3) There's severe conflict of interest.

When Sushma Swaraj made this humanitarian decision in favour of Modi, her daughter Bansuri Swaraj was representing Lalit Modi as his legal counsel in the Delhi high court. On 27 August 2014, the Delhi high court set aside the revocation of Modi's passport. Swaraj should not have made a decision--least of all a discretionary, favourable one that reversed existing policy--in a case involving her daughter's client. Leaked emails also show that Swaraj's husband Swaraj Kaushal had sought Modi's help in securing a university admission for his nephew in 2013. In her statement yesterday, Swaraj simply says that the admission was secured through the normal process, offering no explanation about the email. When Modi finally secured British travel certificate, he marks both Bansuri and Swaraj Kaushal in the thank you email. It's altogether the kind of messy and conflicting lines of interests and allegiances that Narendra Modi refers to when he talks about the Lutyen's cosy club that he wants demolished.

4) Why no appeal?

The high court set aside the revocation of Modi's passport principally on technical grounds--that the revocation was disproportionate punishment for the sin of non-appearance on an ED summons. The court specifically says in its judgment that it has not gone into the merits of the FEMA (Foreign Exchange Management Act) charges against him. It's mystifying why the government, which came to power promising serious action on black money and money laundering, stood by and watched, and did not appeal in the higher court. Four years of work by officials of ED and other state agencies had gone into prosecuting Modi. It is also worth bearing in mind that India's foreign minister's intervention gave Modi a British travel certificate reportedly valid till 2016. So no matter which way the court order might have gone, Modi could have travelled the world comfortably.

It's seriously worrying if the minister doesn't comprehend the benefit she conferred on Modi.

5) Did she keep the PM and other cabinet colleagues informed?

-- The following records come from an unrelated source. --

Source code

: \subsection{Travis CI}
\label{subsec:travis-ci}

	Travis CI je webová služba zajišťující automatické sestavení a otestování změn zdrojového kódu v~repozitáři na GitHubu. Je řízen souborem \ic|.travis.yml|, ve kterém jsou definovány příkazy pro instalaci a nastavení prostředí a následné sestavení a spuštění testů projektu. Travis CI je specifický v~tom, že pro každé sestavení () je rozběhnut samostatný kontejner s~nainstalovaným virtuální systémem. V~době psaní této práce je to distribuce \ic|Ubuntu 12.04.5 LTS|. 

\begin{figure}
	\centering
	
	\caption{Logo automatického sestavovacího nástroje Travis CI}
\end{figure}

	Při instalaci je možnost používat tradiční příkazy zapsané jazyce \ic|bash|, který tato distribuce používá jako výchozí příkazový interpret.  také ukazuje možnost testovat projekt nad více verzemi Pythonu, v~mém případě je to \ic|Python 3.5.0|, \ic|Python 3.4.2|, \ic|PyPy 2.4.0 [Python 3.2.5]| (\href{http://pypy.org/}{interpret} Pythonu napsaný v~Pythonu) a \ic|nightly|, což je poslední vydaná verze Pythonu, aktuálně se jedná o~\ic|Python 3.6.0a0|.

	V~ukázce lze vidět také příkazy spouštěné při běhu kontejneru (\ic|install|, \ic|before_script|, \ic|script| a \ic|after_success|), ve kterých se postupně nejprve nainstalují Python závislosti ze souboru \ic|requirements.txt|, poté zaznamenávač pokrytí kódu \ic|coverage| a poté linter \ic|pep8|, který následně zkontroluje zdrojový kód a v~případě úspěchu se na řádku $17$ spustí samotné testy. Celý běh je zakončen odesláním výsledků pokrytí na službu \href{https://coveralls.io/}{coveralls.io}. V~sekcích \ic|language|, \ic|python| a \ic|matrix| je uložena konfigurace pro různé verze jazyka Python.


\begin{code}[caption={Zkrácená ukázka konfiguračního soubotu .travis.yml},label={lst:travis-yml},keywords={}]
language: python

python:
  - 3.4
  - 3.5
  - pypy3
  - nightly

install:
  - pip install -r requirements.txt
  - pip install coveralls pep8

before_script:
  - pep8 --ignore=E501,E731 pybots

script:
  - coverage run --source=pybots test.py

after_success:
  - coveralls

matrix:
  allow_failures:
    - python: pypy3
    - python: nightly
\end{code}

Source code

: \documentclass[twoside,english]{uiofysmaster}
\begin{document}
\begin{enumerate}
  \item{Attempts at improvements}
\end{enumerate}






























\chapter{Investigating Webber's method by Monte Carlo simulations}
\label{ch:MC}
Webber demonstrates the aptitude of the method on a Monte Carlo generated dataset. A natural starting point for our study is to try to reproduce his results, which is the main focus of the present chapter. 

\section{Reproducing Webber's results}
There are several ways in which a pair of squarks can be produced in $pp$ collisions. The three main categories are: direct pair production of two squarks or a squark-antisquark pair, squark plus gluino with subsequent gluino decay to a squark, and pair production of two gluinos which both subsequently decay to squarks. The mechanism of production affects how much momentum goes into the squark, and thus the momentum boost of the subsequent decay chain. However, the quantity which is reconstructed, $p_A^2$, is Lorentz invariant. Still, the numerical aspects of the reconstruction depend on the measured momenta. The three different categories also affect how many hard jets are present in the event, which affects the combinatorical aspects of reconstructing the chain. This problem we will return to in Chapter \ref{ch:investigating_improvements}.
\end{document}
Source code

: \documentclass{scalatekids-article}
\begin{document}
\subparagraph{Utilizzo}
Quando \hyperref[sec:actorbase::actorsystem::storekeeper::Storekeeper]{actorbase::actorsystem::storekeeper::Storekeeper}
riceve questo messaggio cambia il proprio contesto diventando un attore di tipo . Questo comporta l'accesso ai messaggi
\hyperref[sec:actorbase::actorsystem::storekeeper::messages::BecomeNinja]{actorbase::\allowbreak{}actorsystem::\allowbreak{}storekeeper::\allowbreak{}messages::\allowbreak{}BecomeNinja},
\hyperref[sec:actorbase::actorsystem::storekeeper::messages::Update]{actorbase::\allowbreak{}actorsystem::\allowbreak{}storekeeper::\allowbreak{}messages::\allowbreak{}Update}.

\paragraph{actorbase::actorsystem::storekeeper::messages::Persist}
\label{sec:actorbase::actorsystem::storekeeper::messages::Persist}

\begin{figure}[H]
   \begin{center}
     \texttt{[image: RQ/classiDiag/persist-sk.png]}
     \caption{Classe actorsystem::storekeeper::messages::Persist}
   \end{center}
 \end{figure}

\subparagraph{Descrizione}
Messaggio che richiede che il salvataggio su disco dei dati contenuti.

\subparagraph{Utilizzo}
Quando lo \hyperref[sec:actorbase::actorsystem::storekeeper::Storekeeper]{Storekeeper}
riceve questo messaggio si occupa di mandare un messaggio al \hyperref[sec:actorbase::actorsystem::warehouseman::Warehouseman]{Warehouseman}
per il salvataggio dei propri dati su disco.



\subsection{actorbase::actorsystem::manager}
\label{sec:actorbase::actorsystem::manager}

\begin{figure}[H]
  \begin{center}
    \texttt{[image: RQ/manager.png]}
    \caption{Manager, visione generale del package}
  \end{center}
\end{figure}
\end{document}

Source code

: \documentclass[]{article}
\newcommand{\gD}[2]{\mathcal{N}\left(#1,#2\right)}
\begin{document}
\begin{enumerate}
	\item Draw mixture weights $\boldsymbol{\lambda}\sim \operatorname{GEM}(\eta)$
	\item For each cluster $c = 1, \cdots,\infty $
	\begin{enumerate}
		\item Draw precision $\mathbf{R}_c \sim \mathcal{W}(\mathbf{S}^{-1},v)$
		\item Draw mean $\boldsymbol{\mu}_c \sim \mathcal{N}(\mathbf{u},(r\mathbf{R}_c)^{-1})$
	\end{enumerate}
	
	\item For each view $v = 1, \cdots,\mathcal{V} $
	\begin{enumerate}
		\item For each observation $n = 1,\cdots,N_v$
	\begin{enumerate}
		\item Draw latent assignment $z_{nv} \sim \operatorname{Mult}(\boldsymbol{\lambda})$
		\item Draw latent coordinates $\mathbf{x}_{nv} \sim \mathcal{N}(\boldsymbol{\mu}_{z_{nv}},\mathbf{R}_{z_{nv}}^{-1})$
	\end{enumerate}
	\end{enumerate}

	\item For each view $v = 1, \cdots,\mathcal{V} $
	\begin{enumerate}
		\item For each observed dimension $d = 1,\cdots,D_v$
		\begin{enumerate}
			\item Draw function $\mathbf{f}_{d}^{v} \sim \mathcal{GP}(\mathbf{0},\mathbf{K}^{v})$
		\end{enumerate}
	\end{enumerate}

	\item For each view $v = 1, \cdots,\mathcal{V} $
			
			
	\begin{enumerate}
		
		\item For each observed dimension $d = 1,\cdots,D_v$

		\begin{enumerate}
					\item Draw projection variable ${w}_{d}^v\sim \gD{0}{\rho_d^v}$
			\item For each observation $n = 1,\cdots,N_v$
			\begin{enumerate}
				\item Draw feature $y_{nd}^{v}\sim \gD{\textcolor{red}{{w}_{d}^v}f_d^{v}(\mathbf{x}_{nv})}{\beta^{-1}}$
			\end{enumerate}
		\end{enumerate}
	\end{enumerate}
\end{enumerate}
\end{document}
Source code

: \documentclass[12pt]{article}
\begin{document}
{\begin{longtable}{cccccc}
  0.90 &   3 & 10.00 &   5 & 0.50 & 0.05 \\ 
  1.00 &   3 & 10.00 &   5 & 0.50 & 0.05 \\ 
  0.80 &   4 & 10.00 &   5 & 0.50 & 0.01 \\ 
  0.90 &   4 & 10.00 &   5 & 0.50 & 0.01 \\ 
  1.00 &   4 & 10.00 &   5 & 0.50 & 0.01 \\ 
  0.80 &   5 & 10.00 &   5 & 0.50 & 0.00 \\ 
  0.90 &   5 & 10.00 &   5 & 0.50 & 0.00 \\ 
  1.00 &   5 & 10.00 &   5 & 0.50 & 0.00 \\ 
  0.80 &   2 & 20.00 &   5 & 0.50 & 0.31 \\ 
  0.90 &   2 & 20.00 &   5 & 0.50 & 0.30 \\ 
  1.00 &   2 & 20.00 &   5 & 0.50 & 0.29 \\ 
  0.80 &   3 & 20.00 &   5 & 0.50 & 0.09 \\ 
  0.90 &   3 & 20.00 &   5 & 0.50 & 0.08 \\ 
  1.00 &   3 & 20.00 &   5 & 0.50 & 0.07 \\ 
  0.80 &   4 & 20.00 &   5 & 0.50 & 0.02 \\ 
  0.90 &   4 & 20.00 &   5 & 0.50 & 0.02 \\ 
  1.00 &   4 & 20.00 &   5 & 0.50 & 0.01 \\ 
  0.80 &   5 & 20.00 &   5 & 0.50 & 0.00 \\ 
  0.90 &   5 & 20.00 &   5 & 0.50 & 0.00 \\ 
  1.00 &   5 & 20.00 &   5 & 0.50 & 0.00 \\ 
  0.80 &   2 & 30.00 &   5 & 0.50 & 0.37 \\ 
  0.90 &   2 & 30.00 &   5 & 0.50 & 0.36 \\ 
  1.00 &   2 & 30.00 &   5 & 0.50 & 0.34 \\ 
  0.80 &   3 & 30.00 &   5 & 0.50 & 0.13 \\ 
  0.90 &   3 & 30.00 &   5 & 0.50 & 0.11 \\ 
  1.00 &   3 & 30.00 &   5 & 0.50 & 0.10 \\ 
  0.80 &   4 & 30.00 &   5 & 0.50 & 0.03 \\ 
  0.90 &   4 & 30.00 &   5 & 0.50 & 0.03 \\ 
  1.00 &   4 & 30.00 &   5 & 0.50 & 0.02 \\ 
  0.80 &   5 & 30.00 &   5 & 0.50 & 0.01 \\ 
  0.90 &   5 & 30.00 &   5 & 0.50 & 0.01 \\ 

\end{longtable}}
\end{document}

Allowing Modi to travel internationally was an important decision that should have involved at least two other ministries--finance and home. ED reports to the finance ministry and a lot of work have been done by agencies under both ministries in building up a prosecution case against Modi, over the tenure of two governments. She might have seriously undermined that effort by making a unilateral concession. If she did inform or consult other ministries and if other stakeholders were part of the decision, she hasn't said it so far.